**TASK BRIEF**
When a line below holds the string "OrderStatus", show that line.

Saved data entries
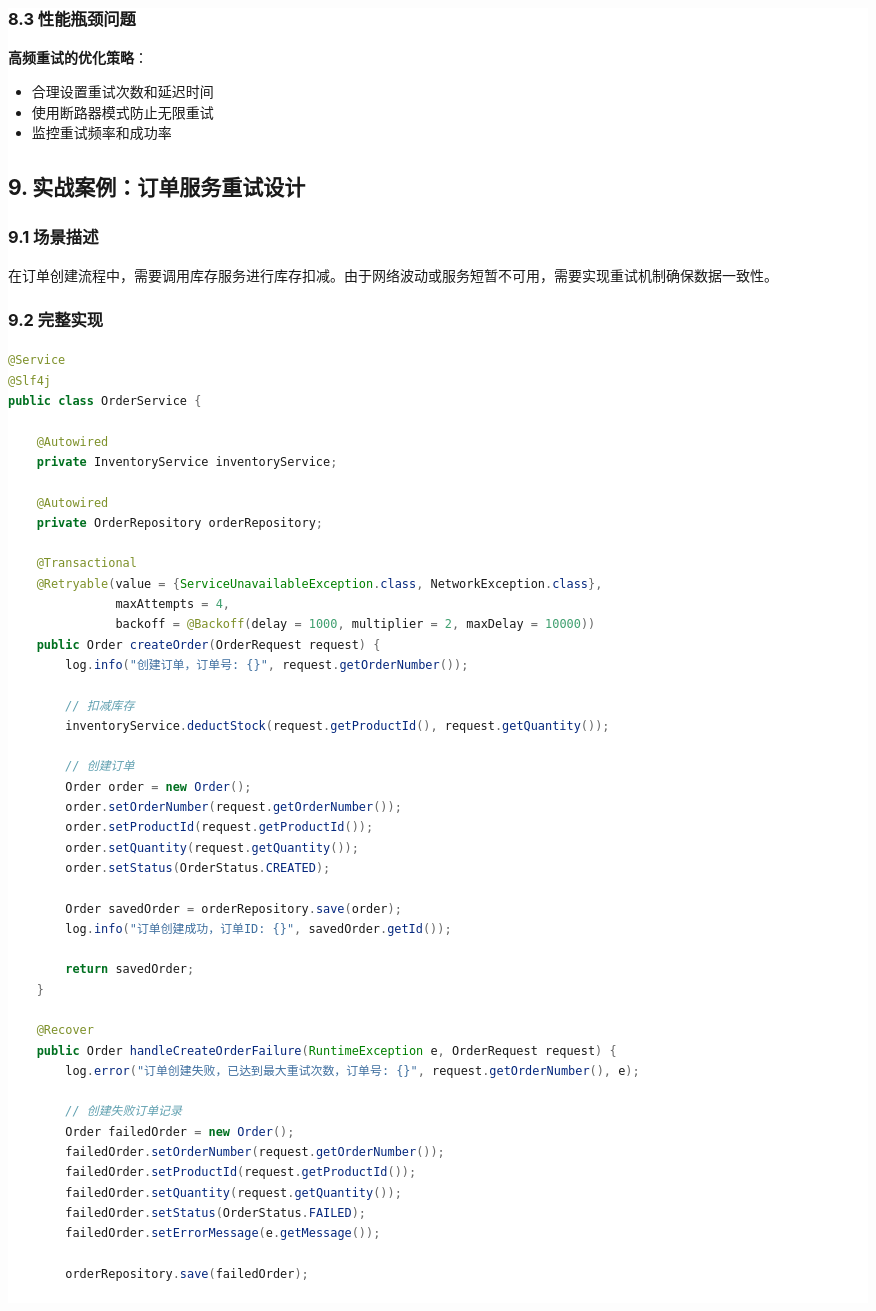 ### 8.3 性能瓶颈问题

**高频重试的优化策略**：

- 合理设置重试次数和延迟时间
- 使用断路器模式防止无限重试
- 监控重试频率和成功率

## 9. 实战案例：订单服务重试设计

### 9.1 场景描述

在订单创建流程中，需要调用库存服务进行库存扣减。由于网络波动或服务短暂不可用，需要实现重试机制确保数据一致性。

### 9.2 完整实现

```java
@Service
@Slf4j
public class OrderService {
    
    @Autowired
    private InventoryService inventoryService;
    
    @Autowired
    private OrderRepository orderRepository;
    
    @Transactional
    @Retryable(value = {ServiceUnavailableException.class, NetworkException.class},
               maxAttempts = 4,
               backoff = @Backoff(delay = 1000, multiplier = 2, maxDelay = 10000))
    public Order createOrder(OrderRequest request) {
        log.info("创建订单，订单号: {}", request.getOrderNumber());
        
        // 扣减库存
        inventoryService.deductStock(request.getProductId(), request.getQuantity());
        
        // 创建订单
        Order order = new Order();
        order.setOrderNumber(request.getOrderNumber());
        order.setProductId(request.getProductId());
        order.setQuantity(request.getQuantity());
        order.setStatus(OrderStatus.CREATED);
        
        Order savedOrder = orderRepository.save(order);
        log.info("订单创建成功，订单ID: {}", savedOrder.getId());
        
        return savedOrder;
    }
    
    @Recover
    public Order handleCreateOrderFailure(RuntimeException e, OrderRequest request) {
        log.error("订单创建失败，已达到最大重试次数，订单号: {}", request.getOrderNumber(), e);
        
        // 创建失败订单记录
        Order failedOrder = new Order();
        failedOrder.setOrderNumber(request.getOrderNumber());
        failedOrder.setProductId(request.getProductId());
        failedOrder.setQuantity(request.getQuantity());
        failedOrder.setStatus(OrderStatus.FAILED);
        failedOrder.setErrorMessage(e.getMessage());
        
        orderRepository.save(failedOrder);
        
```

**RESULT OF THIS EXERCISE**
        order.setStatus(OrderStatus.CREATED);
        failedOrder.setStatus(OrderStatus.FAILED);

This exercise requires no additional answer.